Left out

4

March 14, 2013 by Lydia Syson

I’m developing a new obsession, fuelled this week by a number of chance media encounters.  Today I read an article by Mariko Oi reflecting on her own extremely selective education in history as a teenager in Japan – just nineteen pages of a textbook were devoted to events which took place between 1931 and 1945. Oi then outlined the ‘curriculum battles’ taking place in Japan right now. While Nobukatsu Fujioka and his Japanese Society for History Textbook Reform regard the majority of current textbooks as “masochistic”, putting Japan only in a negative light, historian Tamaki Matsuoka believes the very opposite is true.  She says that a number of the country’s foreign relations difficulties can be put down its stance on history in schools:

“Our system has been creating young people who get annoyed by all the complaints that China and South Korea make about war atrocities because they are not taught what they are complaining about…It is very dangerous because some of them may resort to the internet to get more information and then they start believing the nationalists’ views that Japan did nothing wrong.”

Earlier this week I listened to Edmund de Waal talking about his grandmother’s posthumously published and distinctly autobiographical novel about returning to Austria as an exile after the Second World War.  He commented on the very different approaches taken now to the history of the same period in Austria and Germany. I was delighted to discover last month that ‘A World Between Us’ will be translated into German, and interested to see on my German publisher’s list – among a number of issue-based Young Adult novels about teenage alcoholism, bullying and anorexia – a story about a teenager’s difficulties in extricating himself from a far right youth group.  Now I wonder whether a book like that would find as ready an audience in Austria as in Germany.

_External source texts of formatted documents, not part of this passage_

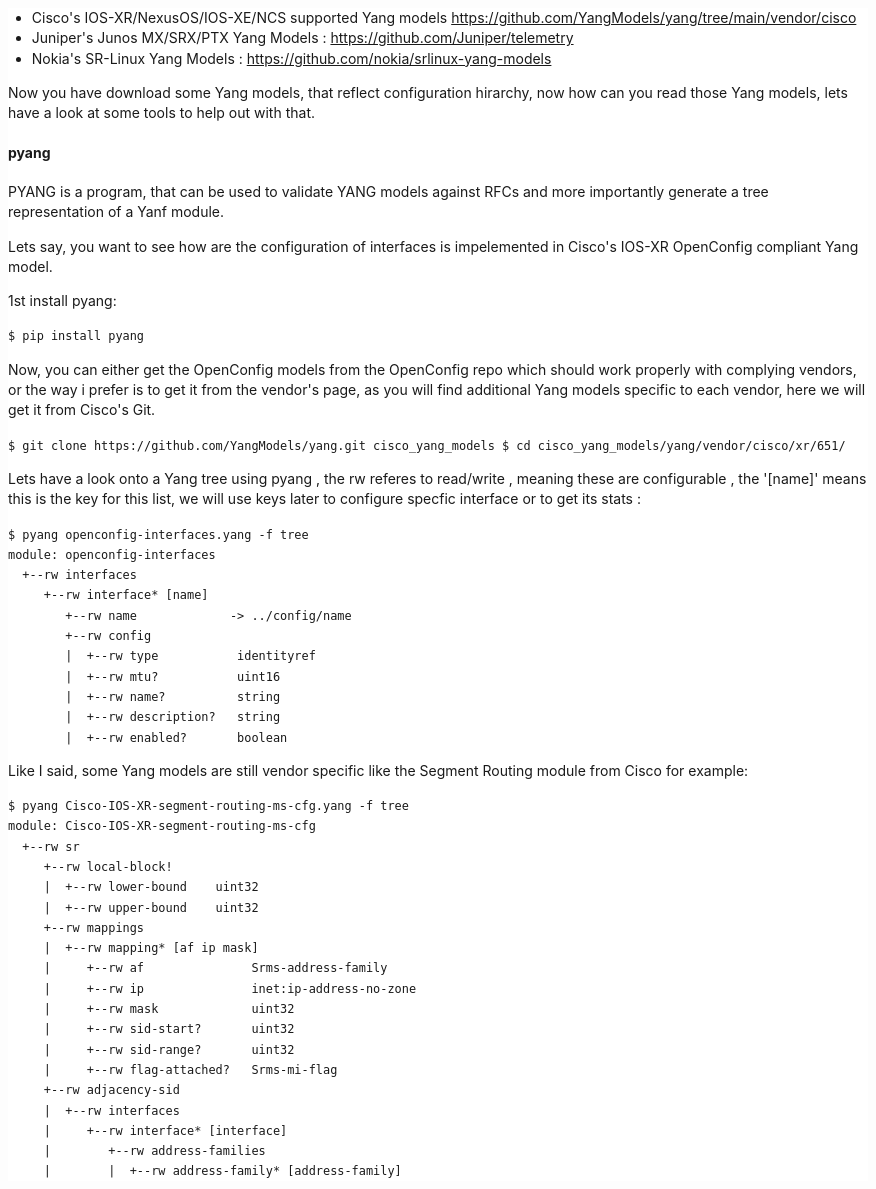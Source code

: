 - Cisco's IOS-XR/NexusOS/IOS-XE/NCS supported Yang models https://github.com/YangModels/yang/tree/main/vendor/cisco
- Juniper's Junos MX/SRX/PTX Yang Models : https://github.com/Juniper/telemetry
- Nokia's SR-Linux Yang Models : https://github.com/nokia/srlinux-yang-models

Now you have download some Yang models, that reflect configuration hirarchy, now how can you read those Yang models, lets have a look at some tools to help out with that.

#### pyang 
PYANG is a program, that can be used to validate YANG models against RFCs and more importantly generate a tree representation of a Yanf module.

Lets say, you want to see how are the configuration of interfaces is impelemented in Cisco's IOS-XR OpenConfig compliant Yang model.

1st install pyang: 

`$ pip install pyang`

Now, you can either get the OpenConfig models from the OpenConfig repo which should work properly with complying vendors, or the way i prefer is to get it from the vendor's page, as you will find additional Yang models specific to each vendor, here we will get it from Cisco's Git.

`
$ git clone https://github.com/YangModels/yang.git cisco_yang_models
$ cd cisco_yang_models/yang/vendor/cisco/xr/651/
`

Lets have a look onto a Yang tree using pyang , the rw referes to read/write , meaning these are configurable , the '[name]' means this is the key for this list, we will use keys later to configure specfic interface or to get its stats : 

```
$ pyang openconfig-interfaces.yang -f tree
module: openconfig-interfaces
  +--rw interfaces
     +--rw interface* [name]
        +--rw name             -> ../config/name
        +--rw config
        |  +--rw type           identityref
        |  +--rw mtu?           uint16
        |  +--rw name?          string
        |  +--rw description?   string
        |  +--rw enabled?       boolean
```

Like I said, some Yang models are still vendor specific like the Segment Routing module from Cisco for example:

```
$ pyang Cisco-IOS-XR-segment-routing-ms-cfg.yang -f tree 
module: Cisco-IOS-XR-segment-routing-ms-cfg
  +--rw sr
     +--rw local-block!
     |  +--rw lower-bound    uint32
     |  +--rw upper-bound    uint32
     +--rw mappings
     |  +--rw mapping* [af ip mask]
     |     +--rw af               Srms-address-family
     |     +--rw ip               inet:ip-address-no-zone
     |     +--rw mask             uint32
     |     +--rw sid-start?       uint32
     |     +--rw sid-range?       uint32
     |     +--rw flag-attached?   Srms-mi-flag
     +--rw adjacency-sid
     |  +--rw interfaces
     |     +--rw interface* [interface]
     |        +--rw address-families
     |        |  +--rw address-family* [address-family]
```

The Anne Frank Trust travelling exhibition was hosted this term by Elmgreen School in South London – culminating in a visit by Holocaust survivor Herbert Levy, which I was invited to attend.  The message he left the students with – ‘Never again’ – rests on the assumption that only by talking and remembering the past can we prevent the repetition of atrocities.  When I went to talk to some of the same year 9s a few weeks later, they were surprised to hear what a very different approach Spain has until recently taken to the idea of ‘never again’.

This is a hasty post, as I’m off to two events on related subjects this afternoon – a seminar on Middle class recruits to Communism in 1930s Britain at Gresham College, followed by a discussion at LSE with Paul Preston, Daniel Beer, Helen Graham and Dan Stone: Franco’s Terror in a European Context.  Both should be available to view online in the next few weeks.  Two brilliant examples of the kind of high quality, accessible-to-all history events for which our higher education institutions should be celebrated.  Long may they last.

What do you feel got left out of your historical education when you were growing up?  And how have you filled the gaps since?

 

 

 

 

 


4 comments »

  1. Jennifer Chapman says:

    Anything interesting! Before history gave me up at the age of 14 in 1964 the most recent thing we studied was the Franco Prussian war. However, from my 20s onward I read dozens of books on the First World War – autobiographies, poetry, fact based fiction, then WW2, in particular Mass Observation diaries, studies etc. Hilary Mantell taught me more about the Tudors than I learnt at school and in much more interesting fashion. Then I was given A World Between Us which was so wonderful and it whetted my appetite. The same lovely lady gave me Unlikely Warriers by Richard Baxell and now I’m fascinated and horrified by the Spanish Civil War! I’m not a bellicose person, just astonished by the bravery all these people. I wonder what it will be next?

  2. Lydia Syson says:

    How lovely to hear that ‘A World Between Us’ ignited your Spanish Civil War fascination. Such courage is so astonishing, I agree. I ‘did’ 1917 to the present (ahem – 1982) day for ‘O’ level history, but don’t remember any mention of Spain in that, and had to leap from the Tudors to the twentieth century aged 13. So George Eliot taught me about Reform Bills, and I only began to grasp the Glorious Revolution in the context of the eighteenth century when I was working on my book about James Graham.

    I suspect my school history gaps were about incompetence rather than politics, but I do regret all those weeks studying cavemen, which seemed to go on forever.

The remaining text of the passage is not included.